● Task instructions
For each line in the material below that holds "exists", copy that line.

● Material supplied
########################################

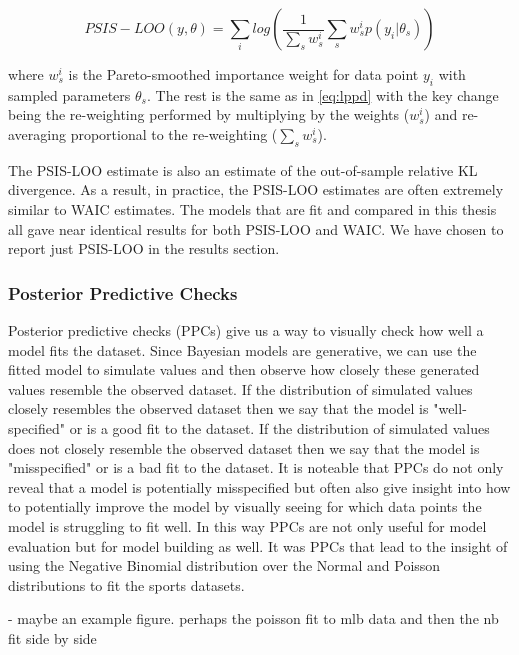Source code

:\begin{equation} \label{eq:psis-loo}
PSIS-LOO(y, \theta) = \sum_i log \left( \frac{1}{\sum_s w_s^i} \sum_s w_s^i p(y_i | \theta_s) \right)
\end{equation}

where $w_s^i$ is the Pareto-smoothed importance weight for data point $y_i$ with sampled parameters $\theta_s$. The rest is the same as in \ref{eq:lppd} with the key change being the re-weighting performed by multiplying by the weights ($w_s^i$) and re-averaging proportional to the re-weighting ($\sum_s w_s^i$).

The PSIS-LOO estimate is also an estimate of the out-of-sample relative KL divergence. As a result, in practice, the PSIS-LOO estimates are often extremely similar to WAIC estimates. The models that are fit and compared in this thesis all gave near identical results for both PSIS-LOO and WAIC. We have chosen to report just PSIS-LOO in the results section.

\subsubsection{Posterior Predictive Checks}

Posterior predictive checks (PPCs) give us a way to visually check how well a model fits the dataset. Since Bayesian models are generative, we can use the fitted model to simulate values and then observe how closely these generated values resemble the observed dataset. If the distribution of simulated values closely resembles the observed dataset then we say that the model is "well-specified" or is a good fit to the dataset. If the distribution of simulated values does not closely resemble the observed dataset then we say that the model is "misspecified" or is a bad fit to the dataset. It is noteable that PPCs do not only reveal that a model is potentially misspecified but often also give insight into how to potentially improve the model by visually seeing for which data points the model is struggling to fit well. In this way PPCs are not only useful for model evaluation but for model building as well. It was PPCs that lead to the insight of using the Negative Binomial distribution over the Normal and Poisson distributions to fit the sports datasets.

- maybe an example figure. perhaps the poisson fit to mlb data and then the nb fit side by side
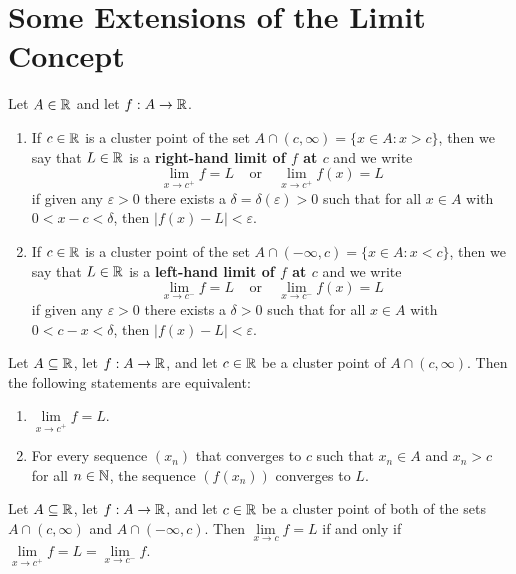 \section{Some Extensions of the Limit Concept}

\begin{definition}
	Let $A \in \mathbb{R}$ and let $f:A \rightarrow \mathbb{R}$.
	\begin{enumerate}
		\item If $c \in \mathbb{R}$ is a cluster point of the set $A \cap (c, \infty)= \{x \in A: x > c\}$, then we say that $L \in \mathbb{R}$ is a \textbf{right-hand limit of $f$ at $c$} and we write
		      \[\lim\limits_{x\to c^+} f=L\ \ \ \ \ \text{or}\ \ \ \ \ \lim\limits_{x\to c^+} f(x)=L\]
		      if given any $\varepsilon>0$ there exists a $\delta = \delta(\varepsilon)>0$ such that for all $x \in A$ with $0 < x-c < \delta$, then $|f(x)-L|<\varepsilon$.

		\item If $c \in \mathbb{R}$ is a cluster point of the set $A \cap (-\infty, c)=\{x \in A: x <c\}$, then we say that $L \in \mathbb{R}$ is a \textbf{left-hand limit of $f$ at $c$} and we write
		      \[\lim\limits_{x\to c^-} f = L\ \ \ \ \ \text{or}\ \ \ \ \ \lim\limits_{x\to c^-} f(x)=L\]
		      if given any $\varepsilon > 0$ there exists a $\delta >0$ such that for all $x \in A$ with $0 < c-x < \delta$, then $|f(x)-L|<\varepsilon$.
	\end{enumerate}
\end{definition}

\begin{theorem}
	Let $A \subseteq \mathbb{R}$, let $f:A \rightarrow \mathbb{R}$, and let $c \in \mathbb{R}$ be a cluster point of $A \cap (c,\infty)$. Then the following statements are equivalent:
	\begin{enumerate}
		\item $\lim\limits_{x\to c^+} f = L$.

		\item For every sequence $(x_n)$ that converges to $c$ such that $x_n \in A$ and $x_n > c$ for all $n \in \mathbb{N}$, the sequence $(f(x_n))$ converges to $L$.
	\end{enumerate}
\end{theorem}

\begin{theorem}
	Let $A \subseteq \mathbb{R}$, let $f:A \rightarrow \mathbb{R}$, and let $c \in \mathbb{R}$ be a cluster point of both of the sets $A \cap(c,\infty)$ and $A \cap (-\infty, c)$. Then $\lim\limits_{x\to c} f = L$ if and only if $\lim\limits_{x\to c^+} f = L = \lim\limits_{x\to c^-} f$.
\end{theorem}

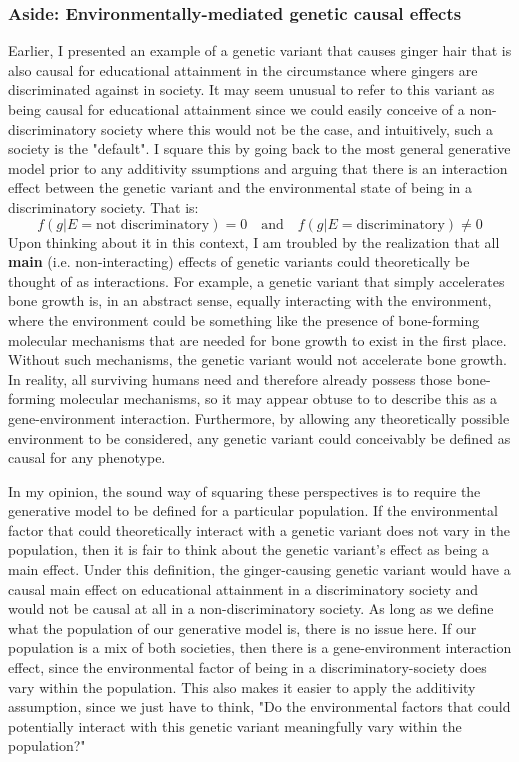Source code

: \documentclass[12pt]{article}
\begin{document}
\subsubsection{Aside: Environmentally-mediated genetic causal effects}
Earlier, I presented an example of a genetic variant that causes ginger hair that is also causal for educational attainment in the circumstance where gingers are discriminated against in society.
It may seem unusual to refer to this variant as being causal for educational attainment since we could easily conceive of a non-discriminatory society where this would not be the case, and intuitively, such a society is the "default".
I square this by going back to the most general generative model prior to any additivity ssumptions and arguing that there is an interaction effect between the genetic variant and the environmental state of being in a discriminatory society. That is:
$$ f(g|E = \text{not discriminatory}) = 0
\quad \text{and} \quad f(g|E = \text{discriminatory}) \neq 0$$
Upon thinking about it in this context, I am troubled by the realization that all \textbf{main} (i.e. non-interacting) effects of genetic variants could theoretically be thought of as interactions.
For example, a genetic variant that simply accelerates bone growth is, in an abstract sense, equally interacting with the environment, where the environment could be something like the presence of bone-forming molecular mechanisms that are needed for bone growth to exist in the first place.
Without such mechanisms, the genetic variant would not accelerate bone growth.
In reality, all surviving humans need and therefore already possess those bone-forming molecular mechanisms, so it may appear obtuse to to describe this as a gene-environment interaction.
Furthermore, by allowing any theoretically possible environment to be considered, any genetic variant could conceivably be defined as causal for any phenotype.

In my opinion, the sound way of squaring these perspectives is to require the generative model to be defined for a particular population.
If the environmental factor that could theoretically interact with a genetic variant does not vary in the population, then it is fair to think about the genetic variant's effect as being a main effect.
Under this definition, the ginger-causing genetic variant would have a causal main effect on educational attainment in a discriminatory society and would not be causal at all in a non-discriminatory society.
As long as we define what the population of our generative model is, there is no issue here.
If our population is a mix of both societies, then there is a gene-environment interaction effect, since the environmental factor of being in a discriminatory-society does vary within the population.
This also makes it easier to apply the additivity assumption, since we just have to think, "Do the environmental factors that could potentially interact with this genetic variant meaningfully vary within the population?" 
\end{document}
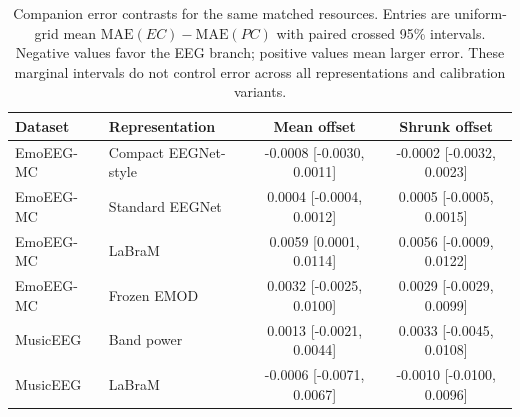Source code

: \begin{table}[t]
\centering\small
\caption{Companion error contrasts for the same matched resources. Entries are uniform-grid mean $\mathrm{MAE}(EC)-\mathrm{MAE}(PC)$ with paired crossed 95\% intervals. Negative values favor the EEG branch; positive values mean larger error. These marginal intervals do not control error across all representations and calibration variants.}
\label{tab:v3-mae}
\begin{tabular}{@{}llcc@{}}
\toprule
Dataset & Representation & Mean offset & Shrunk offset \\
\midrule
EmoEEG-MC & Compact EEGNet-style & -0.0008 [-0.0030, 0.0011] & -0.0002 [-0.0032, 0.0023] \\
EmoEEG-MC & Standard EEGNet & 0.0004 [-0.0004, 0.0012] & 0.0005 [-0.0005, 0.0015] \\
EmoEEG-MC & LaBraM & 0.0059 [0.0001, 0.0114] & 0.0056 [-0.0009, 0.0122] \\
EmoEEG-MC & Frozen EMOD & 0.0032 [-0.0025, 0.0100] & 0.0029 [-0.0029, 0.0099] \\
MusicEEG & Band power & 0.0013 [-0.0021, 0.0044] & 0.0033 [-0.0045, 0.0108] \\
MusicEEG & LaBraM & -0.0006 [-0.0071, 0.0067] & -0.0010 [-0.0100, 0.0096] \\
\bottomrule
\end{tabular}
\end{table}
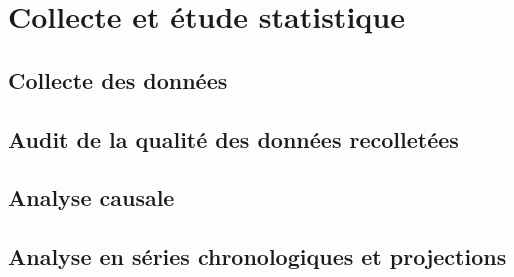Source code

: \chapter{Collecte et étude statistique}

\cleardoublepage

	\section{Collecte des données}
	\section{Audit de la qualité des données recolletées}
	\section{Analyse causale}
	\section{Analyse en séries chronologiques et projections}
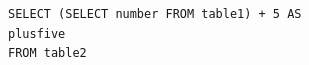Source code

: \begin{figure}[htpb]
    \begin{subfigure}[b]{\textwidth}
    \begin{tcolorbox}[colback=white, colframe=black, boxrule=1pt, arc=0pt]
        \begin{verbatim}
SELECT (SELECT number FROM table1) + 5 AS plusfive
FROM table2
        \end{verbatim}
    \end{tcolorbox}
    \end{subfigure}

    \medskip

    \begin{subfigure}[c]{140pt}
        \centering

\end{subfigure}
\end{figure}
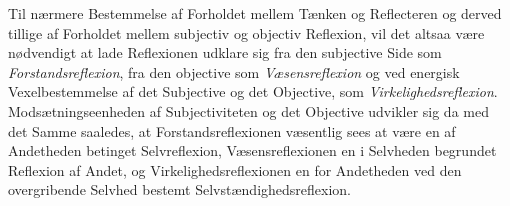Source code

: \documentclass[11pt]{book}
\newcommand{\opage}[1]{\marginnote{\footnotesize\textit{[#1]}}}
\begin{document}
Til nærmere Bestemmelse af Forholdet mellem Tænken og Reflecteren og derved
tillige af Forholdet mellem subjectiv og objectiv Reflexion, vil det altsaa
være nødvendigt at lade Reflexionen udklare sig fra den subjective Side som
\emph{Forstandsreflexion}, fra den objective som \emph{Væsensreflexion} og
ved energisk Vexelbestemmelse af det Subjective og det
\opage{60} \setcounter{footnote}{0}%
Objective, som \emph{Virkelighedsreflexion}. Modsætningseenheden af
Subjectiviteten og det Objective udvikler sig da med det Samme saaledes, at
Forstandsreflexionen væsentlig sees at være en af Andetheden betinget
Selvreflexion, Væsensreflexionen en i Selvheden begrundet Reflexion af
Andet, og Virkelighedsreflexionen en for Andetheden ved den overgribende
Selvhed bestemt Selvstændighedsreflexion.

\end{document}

########################################

● Answer area
		      if given any $\varepsilon>0$ there exists a $\delta = \delta(\varepsilon)>0$ such that for all $x \in A$ with $0 < x-c < \delta$, then $|f(x)-L|<\varepsilon$.
		      if given any $\varepsilon > 0$ there exists a $\delta >0$ such that for all $x \in A$ with $0 < c-x < \delta$, then $|f(x)-L|<\varepsilon$.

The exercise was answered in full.